I would make a cart but don't know what wheels would be best - I'm thinking some big plastic hollow ones.

Anyone own one of these?

http://www.wheeleez.com/canoe-kayak-cart.php


----------



## sosmarine (Sep 28, 2007)

I'll make you one if you can find the wheels. Gottafish found an old kids jeep and let me have the extra pair. Took me about an hour to cut and glue mine together.


----------



## need2fish (Oct 2, 2007)

Thanks Bill - I'll be on the lookout for some reallytall & wide tires.


----------



## Rich (Oct 3, 2007)

I have a roleze. Excellent cart and well worth the money. I made several carts but nothing compares. Small, lightweight and tough!


----------



## Beefisher (Oct 7, 2007)

> *Rich (1/3/2008)*I have a roleze. Excellent cart and well worth the money. I made several carts but nothing compares. Small, lightweight and tough!


Ditto

However, if you are bent on making one, the one pictured is one of the best designs I've seen.

I have made four others and that one is hard to beat with the post on it.


----------



## need2fish (Oct 2, 2007)

Thanks for the insights. Do the Roleeze carts do well on the gulf side side over long distances? That's my biggest concern is that they roll easily over the sand.


----------



## sosmarine (Sep 28, 2007)

With the large balloon tires on the Roleze I'm sure they do great on the soft sand. They are just a little pricey. I have shopped for those tires to possibly use on the homemade. The tires are pricey too.

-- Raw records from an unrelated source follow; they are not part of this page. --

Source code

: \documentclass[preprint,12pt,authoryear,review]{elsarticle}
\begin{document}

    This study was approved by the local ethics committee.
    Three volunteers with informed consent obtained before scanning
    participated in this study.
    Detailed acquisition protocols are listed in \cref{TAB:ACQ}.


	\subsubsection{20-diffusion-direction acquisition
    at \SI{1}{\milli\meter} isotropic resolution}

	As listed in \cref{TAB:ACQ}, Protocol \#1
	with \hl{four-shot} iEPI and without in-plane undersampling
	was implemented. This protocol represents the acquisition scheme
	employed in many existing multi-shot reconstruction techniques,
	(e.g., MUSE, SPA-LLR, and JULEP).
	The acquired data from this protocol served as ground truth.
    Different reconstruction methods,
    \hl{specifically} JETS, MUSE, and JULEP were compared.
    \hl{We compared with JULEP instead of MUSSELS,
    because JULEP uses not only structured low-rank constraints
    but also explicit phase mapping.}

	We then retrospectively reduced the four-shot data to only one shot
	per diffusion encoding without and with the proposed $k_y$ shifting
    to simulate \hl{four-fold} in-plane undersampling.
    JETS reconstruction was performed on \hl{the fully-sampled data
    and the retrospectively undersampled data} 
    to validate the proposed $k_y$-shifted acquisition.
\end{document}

The one I made was not completely my design. I got the idea from someone on the Yak forum. I did taylor it for my Wilderness 160.


----------



## true-king (Oct 2, 2007)

i need to get a cart

i'm tired of dragging my yak across the beach :banghead


----------



## Rich (Oct 3, 2007)

I roll my Prowler 13 loaded with equipment to the gulf with no problems. Just make sure your straps are tightto the Rolleze. What I like about the design in the one pictured aboveare the rods going into the scupper holes. Seems like it would eliminate the need for straps.


----------



## sosmarine (Sep 28, 2007)

Right now I still have to use a strap, but I am do a little mod and hopefully I will be able to get away without it. I'l let you know. Might be able mod your roleze too.


----------



## Beefisher (Oct 7, 2007)

> *need2fish (1/6/2008)*Thanks for the insights. Do the Roleeze carts do well on the gulf side side over long distances? That's my biggest concern is that they roll easily over the sand.


That's the big seller of the Roleeze wheels. I have a Roleeze commercial cart and one I made with another set of wheels that I picked up. At different times, I have pulled my fully loaded Drifter and my fully loaded Prowler 15quite a distance over this sugar sand on thoseRoleeze wheels. They are worth every penny in those situations.


----------